Alternative Displays Of Diagnostic Information
Exclusion of low diagnostic areas and cell-subtyping map generation
In pMIL, we could get a classification mask in the classification stage. The entities we can predict in this stage include the five tumour types (O, A, EPE, LYM, and MET) and the two auxiliary types (NT and BG). Naturally, we can superimpose the above classification mask on the original WSI to gain (1) a low diagnostic value area prompt (BG + NT) and (2) a cell topographic map (O + A + EPE + LYM + MET).
High-risk image marker identification
The processing idea we take provides more auxiliary functions through backtracking the attention mechanism. We further leveraged gradient-based class activation mapping (Grad-CAM) to locate these high-risk markers. Detailed contents are given in Supplementary materials 3.
Molecular Pathology: Integrated Diagnosis
The taxonomy of the WHO CNS5 innovatively improves the weighting of non-histopathological parameters, such as molecular pathology. Therefore, we reserved an input window (Fig. 2a) for users to provide molecular pathological parameters in the future. The system will automatically integrate the input diagnostic information through a built-in decision tree (Fig. 2b). Integrated diagnosis of all slides could be found in Supplementary material 4.
Evaluation Metrics
A confusion matrix is used to describe the performance of the analysis unit. Accuracy, sensitivity and specificity are used to evaluate the resolving power of each category, and the arithmetic means of the accuracy, sensitivity and specificity of each category are used to show the overall performance of the model. The confusion matrix is segmented to analyze each category[28] (Fig. 3c). The metrics are defined as follows:
Accuracy_type =\(\frac{{Nt}_{TP}+{Nt}_{TN}}{{Nt}_{TP}+{Nt}_{FP}+{Nt}_{TN}+{Nt}_{FN}}\)
Sensitivity_type =\(\frac{{Nt}_{TP}}{{Nt}_{TP}+{Nt}_{FN}}\)
Specificity_type =\(\frac{{Nt}_{TN}}{{Nt}_{TN}+{Nt}_{FP}}\)
Accuracy_overall =\(\frac{1}{T}\bullet {\sum }_{t=1}^{T}\frac{{Nt}_{TP}+{Nt}_{TN}}{{Nt}_{TP}+{Nt}_{FP}+{Nt}_{TN}+{Nt}_{FN}}\)
Sensitivity_overall =\(\frac{1}{T}\bullet {\sum }_{t=1}^{T}\frac{{Nt}_{TP}}{{Nt}_{TP}+{Nt}_{FN}}\)
Specificity_overall =\(\frac{1}{T}\bullet {\sum }_{t=1}^{T}\frac{{Nt}_{TN}}{{Nt}_{TN}+{Nt}_{FP}}\)
where \({Nt}_{TP},{Nt}_{FP},{Nt}_{TN},{Nt}_{FN}\)represent the number of true positives, false positives, true negatives, and false negatives of each type, respectively. T represents the total number of types; thus, T = 9 in this study.

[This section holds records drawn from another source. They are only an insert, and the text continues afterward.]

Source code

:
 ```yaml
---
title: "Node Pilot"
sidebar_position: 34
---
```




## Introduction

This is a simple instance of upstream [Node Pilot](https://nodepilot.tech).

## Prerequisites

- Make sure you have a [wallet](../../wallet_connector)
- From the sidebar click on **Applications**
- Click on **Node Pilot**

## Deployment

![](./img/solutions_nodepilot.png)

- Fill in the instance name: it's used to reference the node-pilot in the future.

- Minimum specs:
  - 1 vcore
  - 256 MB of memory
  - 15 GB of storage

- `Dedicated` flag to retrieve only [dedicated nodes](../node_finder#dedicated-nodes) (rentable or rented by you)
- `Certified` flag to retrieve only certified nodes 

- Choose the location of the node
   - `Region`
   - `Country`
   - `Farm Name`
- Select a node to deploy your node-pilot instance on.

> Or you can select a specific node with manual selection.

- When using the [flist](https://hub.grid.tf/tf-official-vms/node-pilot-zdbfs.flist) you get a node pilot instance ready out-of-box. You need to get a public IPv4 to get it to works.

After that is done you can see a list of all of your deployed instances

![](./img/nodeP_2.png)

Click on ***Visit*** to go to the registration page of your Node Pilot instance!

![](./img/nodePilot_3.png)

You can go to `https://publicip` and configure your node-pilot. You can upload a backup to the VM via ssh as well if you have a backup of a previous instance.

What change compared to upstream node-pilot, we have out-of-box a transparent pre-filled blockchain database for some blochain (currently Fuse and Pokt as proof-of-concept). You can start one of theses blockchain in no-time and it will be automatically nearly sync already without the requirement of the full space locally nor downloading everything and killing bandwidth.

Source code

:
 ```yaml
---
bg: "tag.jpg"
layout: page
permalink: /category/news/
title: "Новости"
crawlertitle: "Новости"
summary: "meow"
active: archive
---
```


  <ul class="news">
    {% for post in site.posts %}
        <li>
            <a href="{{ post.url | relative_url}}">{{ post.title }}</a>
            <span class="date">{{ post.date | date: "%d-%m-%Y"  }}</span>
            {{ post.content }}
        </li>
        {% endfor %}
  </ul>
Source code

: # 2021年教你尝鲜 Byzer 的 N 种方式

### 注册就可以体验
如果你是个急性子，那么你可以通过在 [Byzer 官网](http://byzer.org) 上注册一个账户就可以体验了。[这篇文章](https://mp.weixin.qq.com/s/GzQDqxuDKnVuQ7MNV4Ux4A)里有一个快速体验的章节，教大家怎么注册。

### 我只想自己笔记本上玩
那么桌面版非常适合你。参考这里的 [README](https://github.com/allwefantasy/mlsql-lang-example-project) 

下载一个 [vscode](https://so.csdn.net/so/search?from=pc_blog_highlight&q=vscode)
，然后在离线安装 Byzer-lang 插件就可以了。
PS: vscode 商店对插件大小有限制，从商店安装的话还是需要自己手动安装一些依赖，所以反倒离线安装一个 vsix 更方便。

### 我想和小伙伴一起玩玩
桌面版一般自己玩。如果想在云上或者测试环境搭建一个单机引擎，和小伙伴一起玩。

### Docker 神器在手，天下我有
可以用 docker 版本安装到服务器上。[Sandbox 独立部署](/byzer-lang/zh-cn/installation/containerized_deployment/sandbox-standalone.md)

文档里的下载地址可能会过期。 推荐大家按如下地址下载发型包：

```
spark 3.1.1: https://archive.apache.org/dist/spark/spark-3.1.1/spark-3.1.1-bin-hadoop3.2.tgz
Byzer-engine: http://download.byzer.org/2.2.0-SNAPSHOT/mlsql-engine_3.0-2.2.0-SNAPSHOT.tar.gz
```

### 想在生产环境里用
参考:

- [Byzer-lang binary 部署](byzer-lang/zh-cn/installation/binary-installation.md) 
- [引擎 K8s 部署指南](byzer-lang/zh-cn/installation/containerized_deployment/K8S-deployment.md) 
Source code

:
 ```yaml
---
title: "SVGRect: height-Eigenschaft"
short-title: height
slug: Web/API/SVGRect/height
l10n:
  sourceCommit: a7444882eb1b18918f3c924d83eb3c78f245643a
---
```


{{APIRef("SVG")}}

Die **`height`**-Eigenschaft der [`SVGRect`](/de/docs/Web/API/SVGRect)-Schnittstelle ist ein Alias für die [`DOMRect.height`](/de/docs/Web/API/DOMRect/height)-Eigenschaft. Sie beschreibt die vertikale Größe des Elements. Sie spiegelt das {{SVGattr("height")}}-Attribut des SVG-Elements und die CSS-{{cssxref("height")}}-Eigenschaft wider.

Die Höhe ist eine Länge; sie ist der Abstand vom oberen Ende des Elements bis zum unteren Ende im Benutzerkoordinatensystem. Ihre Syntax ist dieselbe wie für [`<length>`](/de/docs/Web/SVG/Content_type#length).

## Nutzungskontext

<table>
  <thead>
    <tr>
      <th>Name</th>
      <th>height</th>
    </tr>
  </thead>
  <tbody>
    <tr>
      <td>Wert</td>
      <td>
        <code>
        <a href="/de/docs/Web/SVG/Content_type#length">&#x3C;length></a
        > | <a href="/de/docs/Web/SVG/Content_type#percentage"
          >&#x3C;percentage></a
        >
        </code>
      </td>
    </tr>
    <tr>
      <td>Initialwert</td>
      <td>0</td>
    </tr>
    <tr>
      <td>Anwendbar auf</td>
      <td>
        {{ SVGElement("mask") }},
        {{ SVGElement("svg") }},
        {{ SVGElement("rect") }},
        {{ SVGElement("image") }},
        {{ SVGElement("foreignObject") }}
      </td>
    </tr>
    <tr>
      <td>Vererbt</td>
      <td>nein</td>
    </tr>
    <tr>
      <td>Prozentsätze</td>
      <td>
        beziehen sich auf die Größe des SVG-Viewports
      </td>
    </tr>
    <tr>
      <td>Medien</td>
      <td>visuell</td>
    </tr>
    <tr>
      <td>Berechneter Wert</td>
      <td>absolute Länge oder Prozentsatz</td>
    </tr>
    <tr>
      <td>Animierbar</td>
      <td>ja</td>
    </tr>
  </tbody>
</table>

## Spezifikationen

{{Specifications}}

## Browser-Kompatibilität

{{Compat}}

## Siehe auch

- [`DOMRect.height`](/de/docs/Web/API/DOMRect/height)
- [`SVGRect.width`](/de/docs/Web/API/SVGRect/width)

Prototype Packaging And Time Period Test
Based on the WSI scanner used in the study, we optimized the using process and built a scanning module. The pMIL model and the auxiliary functions were packaged to form the kernel diagnosis module. The information management module included images storage, diagnostic information integration and display functions. These three components were packaged to form the HAS-Bt. We evaluated the time consuming for the operation of HAS-Bt through the independent testing set. The 268 slides were run on the system. Timer were started when slide was settled on the system. Totally three path points were recorded. A researcher who has not participated in prototype development was responsible for recording.